(Collected data)
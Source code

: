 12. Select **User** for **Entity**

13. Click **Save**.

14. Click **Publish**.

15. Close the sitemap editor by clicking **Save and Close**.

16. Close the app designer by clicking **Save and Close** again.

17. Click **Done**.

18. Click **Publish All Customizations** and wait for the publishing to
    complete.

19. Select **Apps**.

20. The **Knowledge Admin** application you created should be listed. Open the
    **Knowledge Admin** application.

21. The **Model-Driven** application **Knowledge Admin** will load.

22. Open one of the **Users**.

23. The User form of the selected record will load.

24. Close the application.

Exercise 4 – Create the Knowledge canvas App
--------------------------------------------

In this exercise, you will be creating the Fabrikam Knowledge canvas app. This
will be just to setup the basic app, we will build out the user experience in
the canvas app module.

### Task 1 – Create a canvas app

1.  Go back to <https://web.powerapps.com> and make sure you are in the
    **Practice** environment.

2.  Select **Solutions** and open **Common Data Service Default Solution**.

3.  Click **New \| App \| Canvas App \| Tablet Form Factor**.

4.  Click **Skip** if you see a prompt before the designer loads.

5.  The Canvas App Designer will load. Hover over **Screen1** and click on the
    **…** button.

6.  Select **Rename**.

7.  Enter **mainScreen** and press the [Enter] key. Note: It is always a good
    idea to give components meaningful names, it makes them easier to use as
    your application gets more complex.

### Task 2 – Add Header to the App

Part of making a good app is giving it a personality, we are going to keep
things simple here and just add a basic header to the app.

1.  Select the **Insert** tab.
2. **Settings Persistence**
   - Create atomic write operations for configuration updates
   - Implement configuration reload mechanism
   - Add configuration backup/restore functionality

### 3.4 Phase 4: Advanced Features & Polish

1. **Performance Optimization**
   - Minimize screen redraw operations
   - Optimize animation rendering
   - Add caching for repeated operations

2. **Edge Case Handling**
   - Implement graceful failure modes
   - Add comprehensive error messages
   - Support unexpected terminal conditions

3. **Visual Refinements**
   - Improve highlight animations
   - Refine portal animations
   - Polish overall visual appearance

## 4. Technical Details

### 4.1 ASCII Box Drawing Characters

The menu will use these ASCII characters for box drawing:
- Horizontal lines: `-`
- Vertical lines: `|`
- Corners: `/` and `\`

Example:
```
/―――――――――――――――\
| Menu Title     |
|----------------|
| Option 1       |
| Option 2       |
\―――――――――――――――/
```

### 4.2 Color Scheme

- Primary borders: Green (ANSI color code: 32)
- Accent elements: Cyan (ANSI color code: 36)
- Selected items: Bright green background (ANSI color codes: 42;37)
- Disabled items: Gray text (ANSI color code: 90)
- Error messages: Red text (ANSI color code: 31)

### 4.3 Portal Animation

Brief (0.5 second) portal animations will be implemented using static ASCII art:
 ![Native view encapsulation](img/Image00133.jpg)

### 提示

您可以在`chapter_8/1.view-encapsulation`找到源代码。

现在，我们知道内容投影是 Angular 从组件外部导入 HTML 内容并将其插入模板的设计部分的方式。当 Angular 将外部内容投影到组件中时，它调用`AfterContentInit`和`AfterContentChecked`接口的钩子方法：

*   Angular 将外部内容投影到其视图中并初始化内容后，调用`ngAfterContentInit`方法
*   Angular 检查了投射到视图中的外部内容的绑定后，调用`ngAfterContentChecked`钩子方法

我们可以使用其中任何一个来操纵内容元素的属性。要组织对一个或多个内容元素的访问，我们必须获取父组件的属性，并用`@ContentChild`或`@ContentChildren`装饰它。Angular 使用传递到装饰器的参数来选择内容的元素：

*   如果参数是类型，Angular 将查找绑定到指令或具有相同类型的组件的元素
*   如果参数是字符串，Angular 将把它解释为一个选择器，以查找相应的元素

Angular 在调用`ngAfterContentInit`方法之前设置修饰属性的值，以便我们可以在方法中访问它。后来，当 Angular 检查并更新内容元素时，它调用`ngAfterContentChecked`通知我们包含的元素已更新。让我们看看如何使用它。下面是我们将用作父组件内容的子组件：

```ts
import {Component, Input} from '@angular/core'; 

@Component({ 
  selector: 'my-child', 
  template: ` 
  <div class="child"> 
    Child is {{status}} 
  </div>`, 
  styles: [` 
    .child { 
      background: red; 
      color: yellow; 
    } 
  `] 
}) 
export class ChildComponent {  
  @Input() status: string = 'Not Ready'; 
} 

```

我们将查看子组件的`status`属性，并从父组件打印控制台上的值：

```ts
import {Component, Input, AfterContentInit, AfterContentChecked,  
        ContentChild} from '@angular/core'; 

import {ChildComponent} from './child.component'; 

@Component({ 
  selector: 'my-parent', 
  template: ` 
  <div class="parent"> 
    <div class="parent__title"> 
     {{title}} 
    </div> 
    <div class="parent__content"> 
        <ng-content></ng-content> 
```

* [TASK GOAL]
Set down precisely the lines above between the line holding "Tablet Form Factor**." and the line holding "- Primary borders: Green", inclusive, and nothing beyond them.

* [RESULT FOR THIS TASK]
3.  Click **New \| App \| Canvas App \| Tablet Form Factor**.

4.  Click **Skip** if you see a prompt before the designer loads.

5.  The Canvas App Designer will load. Hover over **Screen1** and click on the
    **…** button.

6.  Select **Rename**.

7.  Enter **mainScreen** and press the [Enter] key. Note: It is always a good
    idea to give components meaningful names, it makes them easier to use as
    your application gets more complex.

### Task 2 – Add Header to the App

Part of making a good app is giving it a personality, we are going to keep
things simple here and just add a basic header to the app.

1.  Select the **Insert** tab.
2. **Settings Persistence**
   - Create atomic write operations for configuration updates
   - Implement configuration reload mechanism
   - Add configuration backup/restore functionality

### 3.4 Phase 4: Advanced Features & Polish

1. **Performance Optimization**
   - Minimize screen redraw operations
   - Optimize animation rendering
   - Add caching for repeated operations

2. **Edge Case Handling**
   - Implement graceful failure modes
   - Add comprehensive error messages
   - Support unexpected terminal conditions

3. **Visual Refinements**
   - Improve highlight animations
   - Refine portal animations
   - Polish overall visual appearance

## 4. Technical Details

### 4.1 ASCII Box Drawing Characters

The menu will use these ASCII characters for box drawing:
- Horizontal lines: `-`
- Vertical lines: `|`
- Corners: `/` and `\`

Example:
```
/―――――――――――――――\
| Menu Title     |
|----------------|
| Option 1       |
| Option 2       |
\―――――――――――――――/
```

### 4.2 Color Scheme

- Primary borders: Green (ANSI color code: 32)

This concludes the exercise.